If a line of the material holds the string "limit", please copy it.
───
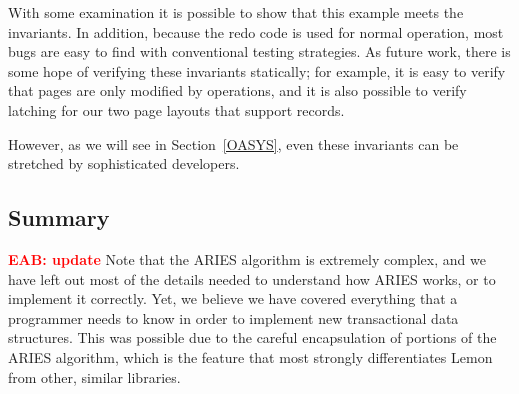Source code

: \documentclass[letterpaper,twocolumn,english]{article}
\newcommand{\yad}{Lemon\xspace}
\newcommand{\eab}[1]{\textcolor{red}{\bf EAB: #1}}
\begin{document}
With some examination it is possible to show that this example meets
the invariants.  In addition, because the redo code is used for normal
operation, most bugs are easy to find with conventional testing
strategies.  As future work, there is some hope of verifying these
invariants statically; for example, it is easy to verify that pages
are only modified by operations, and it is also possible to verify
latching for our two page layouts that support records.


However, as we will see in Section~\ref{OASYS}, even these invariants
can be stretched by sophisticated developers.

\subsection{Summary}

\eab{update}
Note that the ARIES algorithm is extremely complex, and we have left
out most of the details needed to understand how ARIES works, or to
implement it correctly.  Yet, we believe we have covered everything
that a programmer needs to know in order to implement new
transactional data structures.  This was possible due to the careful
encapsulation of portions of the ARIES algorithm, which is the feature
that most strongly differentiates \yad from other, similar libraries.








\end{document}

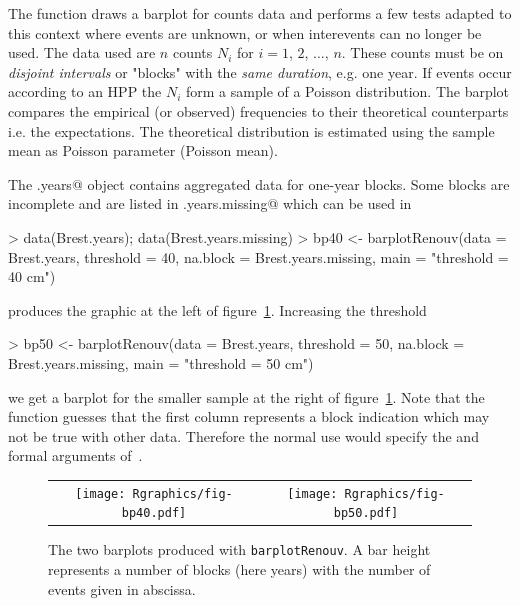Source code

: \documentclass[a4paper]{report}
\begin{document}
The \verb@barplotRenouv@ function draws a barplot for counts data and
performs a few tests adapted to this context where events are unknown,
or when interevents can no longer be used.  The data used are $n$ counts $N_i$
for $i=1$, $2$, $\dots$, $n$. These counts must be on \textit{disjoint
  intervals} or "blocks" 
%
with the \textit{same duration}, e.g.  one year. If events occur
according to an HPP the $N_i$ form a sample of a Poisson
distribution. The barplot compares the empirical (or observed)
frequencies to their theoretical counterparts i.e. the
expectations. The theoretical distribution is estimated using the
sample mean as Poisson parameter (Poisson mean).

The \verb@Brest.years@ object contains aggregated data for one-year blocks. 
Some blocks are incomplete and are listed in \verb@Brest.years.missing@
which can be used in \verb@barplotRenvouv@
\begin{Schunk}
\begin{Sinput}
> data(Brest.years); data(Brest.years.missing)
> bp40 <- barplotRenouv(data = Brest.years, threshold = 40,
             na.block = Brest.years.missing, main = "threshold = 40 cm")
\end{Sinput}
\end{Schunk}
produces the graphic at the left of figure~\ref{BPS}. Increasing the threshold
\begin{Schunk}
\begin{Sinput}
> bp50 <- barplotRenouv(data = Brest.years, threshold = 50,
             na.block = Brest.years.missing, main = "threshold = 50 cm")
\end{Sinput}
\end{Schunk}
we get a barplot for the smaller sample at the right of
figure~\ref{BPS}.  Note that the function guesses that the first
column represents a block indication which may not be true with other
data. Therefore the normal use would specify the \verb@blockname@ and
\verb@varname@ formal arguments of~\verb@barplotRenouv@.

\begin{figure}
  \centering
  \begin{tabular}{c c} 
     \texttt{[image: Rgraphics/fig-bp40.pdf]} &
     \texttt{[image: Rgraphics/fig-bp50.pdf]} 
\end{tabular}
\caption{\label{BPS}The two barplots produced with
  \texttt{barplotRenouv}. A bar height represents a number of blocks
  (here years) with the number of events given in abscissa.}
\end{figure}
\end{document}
───
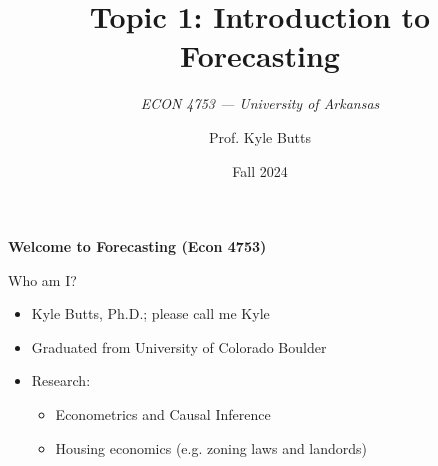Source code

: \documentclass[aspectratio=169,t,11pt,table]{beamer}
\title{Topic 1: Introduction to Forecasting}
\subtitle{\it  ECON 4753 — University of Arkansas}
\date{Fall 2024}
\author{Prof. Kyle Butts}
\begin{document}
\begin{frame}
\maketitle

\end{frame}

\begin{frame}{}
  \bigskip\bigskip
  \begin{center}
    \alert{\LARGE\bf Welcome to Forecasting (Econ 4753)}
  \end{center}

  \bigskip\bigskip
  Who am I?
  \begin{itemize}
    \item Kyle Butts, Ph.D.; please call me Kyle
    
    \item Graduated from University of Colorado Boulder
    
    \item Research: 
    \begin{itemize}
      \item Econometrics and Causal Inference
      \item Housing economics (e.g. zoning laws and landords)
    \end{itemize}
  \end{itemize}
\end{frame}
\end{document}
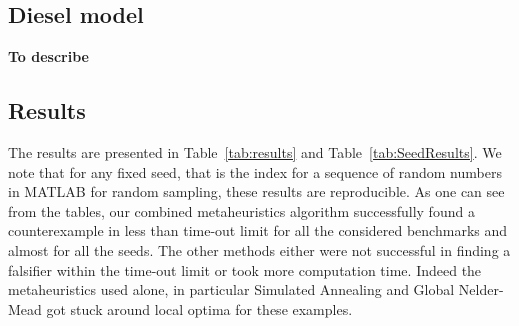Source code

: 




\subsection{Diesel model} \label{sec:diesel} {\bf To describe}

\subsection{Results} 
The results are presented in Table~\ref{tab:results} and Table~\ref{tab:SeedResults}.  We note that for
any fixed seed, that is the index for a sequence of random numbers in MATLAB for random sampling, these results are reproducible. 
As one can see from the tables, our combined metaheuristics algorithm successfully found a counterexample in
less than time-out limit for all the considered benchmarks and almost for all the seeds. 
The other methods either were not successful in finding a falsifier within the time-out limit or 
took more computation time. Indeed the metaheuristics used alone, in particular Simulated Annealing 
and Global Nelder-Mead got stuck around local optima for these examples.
───
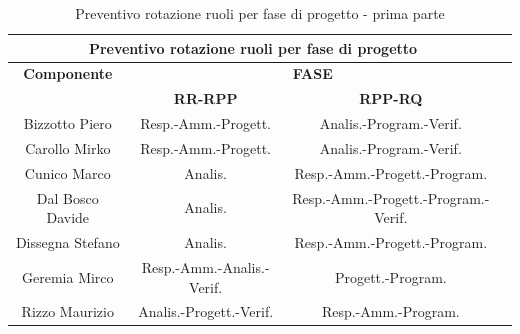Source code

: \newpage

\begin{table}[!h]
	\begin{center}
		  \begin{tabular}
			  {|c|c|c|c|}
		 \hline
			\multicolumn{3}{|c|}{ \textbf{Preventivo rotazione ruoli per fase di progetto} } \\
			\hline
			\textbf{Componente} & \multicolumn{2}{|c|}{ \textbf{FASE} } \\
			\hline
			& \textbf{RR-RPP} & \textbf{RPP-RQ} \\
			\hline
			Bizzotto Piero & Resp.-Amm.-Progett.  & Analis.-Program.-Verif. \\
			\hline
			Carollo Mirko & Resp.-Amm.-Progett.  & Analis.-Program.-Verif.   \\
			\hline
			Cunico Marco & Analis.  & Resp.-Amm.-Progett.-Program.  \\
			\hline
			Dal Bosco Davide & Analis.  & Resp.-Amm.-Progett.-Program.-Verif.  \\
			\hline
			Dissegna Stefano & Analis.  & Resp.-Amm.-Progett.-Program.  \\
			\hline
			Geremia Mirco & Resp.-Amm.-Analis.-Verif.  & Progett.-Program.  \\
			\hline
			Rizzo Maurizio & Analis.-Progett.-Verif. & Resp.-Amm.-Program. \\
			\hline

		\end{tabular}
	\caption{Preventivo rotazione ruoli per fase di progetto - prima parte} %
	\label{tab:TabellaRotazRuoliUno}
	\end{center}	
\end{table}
───
### Output for this exercise:
less than time-out limit for all the considered benchmarks and almost for all the seeds. 
The other methods either were not successful in finding a falsifier within the time-out limit or 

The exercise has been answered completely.